Exercise objective: When you answer, give every record back exactly as written.

Records provided:
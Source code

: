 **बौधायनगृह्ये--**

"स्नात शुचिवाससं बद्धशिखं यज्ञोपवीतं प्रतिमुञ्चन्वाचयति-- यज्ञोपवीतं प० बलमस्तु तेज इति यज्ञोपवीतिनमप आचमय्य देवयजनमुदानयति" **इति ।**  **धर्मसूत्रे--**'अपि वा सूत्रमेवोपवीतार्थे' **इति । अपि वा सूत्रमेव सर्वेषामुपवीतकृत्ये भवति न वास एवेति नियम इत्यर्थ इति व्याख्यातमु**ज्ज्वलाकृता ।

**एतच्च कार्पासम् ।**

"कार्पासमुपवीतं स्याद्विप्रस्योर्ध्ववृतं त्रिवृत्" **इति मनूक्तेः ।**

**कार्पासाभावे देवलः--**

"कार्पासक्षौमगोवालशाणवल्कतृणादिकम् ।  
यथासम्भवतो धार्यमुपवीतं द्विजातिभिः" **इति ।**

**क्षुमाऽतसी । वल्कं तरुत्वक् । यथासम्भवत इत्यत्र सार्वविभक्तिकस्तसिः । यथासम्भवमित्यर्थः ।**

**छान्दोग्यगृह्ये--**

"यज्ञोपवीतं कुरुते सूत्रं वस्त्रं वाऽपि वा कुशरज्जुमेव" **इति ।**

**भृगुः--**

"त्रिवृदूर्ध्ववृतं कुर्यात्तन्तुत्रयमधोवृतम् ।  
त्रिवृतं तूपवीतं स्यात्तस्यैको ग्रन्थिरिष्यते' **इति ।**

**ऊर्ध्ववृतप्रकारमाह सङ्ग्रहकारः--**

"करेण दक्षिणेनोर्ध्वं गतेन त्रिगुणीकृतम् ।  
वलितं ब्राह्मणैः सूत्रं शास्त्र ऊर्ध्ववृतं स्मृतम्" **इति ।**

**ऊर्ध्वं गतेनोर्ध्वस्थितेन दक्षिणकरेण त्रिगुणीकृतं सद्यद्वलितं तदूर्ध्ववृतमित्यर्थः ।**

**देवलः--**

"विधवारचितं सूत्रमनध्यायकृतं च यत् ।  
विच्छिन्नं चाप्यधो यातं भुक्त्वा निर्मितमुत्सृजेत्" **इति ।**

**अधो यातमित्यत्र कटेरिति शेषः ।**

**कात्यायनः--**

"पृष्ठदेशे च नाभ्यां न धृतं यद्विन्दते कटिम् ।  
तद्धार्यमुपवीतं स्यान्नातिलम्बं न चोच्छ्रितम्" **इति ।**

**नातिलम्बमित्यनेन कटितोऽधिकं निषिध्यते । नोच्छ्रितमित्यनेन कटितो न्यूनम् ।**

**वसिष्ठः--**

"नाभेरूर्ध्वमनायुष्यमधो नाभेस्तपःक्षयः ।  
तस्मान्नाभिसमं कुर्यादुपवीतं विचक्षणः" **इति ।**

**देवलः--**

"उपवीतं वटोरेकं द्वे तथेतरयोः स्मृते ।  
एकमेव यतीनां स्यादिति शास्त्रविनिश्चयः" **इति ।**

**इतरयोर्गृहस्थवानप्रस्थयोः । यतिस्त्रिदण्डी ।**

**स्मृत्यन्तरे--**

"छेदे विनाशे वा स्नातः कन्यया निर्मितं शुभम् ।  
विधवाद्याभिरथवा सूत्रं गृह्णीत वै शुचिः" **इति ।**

Solved exercise:
Source code

: **बौधायनगृह्ये--**

"स्नात शुचिवाससं बद्धशिखं यज्ञोपवीतं प्रतिमुञ्चन्वाचयति-- यज्ञोपवीतं प० बलमस्तु तेज इति यज्ञोपवीतिनमप आचमय्य देवयजनमुदानयति" **इति ।**  **धर्मसूत्रे--**'अपि वा सूत्रमेवोपवीतार्थे' **इति । अपि वा सूत्रमेव सर्वेषामुपवीतकृत्ये भवति न वास एवेति नियम इत्यर्थ इति व्याख्यातमु**ज्ज्वलाकृता ।

**एतच्च कार्पासम् ।**

"कार्पासमुपवीतं स्याद्विप्रस्योर्ध्ववृतं त्रिवृत्" **इति मनूक्तेः ।**

**कार्पासाभावे देवलः--**

"कार्पासक्षौमगोवालशाणवल्कतृणादिकम् ।  
यथासम्भवतो धार्यमुपवीतं द्विजातिभिः" **इति ।**

**क्षुमाऽतसी । वल्कं तरुत्वक् । यथासम्भवत इत्यत्र सार्वविभक्तिकस्तसिः । यथासम्भवमित्यर्थः ।**

**छान्दोग्यगृह्ये--**

"यज्ञोपवीतं कुरुते सूत्रं वस्त्रं वाऽपि वा कुशरज्जुमेव" **इति ।**

**भृगुः--**

"त्रिवृदूर्ध्ववृतं कुर्यात्तन्तुत्रयमधोवृतम् ।  
त्रिवृतं तूपवीतं स्यात्तस्यैको ग्रन्थिरिष्यते' **इति ।**

**ऊर्ध्ववृतप्रकारमाह सङ्ग्रहकारः--**

"करेण दक्षिणेनोर्ध्वं गतेन त्रिगुणीकृतम् ।  
वलितं ब्राह्मणैः सूत्रं शास्त्र ऊर्ध्ववृतं स्मृतम्" **इति ।**

**ऊर्ध्वं गतेनोर्ध्वस्थितेन दक्षिणकरेण त्रिगुणीकृतं सद्यद्वलितं तदूर्ध्ववृतमित्यर्थः ।**

**देवलः--**

"विधवारचितं सूत्रमनध्यायकृतं च यत् ।  
विच्छिन्नं चाप्यधो यातं भुक्त्वा निर्मितमुत्सृजेत्" **इति ।**

**अधो यातमित्यत्र कटेरिति शेषः ।**

**कात्यायनः--**

"पृष्ठदेशे च नाभ्यां न धृतं यद्विन्दते कटिम् ।  
तद्धार्यमुपवीतं स्यान्नातिलम्बं न चोच्छ्रितम्" **इति ।**

**नातिलम्बमित्यनेन कटितोऽधिकं निषिध्यते । नोच्छ्रितमित्यनेन कटितो न्यूनम् ।**

**वसिष्ठः--**

"नाभेरूर्ध्वमनायुष्यमधो नाभेस्तपःक्षयः ।  
तस्मान्नाभिसमं कुर्यादुपवीतं विचक्षणः" **इति ।**

**देवलः--**

"उपवीतं वटोरेकं द्वे तथेतरयोः स्मृते ।  
एकमेव यतीनां स्यादिति शास्त्रविनिश्चयः" **इति ।**

**इतरयोर्गृहस्थवानप्रस्थयोः । यतिस्त्रिदण्डी ।**

**स्मृत्यन्तरे--**

"छेदे विनाशे वा स्नातः कन्यया निर्मितं शुभम् ।  
विधवाद्याभिरथवा सूत्रं गृह्णीत वै शुचिः" **इति ।**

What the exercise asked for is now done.